• Material for this exercise:
........

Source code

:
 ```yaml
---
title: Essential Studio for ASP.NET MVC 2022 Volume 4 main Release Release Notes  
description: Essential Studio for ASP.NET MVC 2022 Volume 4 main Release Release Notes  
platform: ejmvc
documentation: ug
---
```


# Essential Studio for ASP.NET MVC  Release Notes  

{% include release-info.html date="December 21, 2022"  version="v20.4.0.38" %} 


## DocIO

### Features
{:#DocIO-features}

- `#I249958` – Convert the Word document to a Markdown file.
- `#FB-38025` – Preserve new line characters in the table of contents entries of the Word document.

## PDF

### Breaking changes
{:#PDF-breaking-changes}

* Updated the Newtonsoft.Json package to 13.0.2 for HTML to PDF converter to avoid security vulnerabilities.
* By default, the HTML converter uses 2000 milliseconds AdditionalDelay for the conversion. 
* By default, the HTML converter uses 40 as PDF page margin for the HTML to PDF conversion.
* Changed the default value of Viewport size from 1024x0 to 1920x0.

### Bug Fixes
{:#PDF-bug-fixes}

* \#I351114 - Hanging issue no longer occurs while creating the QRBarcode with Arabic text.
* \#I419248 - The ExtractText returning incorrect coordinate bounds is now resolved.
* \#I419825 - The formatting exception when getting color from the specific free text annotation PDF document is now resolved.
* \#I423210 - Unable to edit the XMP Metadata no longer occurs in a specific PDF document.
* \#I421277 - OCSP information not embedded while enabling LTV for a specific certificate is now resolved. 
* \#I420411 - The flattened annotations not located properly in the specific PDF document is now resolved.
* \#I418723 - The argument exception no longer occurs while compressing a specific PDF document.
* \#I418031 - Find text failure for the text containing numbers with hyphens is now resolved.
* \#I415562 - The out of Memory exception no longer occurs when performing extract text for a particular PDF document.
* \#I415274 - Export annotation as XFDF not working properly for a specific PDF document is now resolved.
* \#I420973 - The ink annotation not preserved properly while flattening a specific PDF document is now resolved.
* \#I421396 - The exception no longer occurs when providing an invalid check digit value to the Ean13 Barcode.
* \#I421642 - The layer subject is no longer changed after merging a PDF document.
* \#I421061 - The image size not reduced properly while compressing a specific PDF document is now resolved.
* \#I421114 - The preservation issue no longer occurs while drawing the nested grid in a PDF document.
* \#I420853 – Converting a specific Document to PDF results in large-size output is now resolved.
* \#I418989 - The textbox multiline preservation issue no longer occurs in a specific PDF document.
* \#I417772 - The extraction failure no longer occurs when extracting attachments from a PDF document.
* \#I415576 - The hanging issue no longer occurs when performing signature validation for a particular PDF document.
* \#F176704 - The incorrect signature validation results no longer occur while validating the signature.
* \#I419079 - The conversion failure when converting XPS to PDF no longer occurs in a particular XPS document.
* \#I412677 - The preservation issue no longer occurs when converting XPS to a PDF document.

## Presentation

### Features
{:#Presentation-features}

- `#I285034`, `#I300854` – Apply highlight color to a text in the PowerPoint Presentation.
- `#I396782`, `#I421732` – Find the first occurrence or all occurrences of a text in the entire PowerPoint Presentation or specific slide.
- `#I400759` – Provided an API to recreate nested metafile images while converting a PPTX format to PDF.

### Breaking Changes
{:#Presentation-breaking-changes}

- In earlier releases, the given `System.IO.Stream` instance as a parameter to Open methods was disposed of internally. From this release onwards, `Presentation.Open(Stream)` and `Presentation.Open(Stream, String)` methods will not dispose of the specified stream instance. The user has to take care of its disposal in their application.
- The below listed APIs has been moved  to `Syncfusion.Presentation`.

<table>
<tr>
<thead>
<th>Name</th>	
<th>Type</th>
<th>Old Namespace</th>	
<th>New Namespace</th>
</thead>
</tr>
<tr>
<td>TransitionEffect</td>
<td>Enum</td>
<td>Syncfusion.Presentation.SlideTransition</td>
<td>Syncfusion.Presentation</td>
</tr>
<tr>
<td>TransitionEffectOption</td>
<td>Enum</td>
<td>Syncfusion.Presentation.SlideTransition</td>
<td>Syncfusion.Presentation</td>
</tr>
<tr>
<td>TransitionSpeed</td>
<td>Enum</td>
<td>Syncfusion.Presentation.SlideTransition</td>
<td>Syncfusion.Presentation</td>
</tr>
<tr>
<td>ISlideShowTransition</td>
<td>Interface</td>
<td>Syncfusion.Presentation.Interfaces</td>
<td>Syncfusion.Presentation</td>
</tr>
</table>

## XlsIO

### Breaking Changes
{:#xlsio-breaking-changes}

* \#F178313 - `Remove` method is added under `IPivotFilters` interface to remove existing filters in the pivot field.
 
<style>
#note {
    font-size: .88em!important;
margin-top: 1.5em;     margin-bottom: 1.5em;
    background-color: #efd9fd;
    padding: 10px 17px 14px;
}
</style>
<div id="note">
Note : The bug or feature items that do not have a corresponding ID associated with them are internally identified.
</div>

........

• What the task asks: Scan the data above and copy each line containing the word "value".

• Task result:
* Changed the default value of Viewport size from 1024x0 to 1920x0.
* \#I421396 - The exception no longer occurs when providing an invalid check digit value to the Ean13 Barcode.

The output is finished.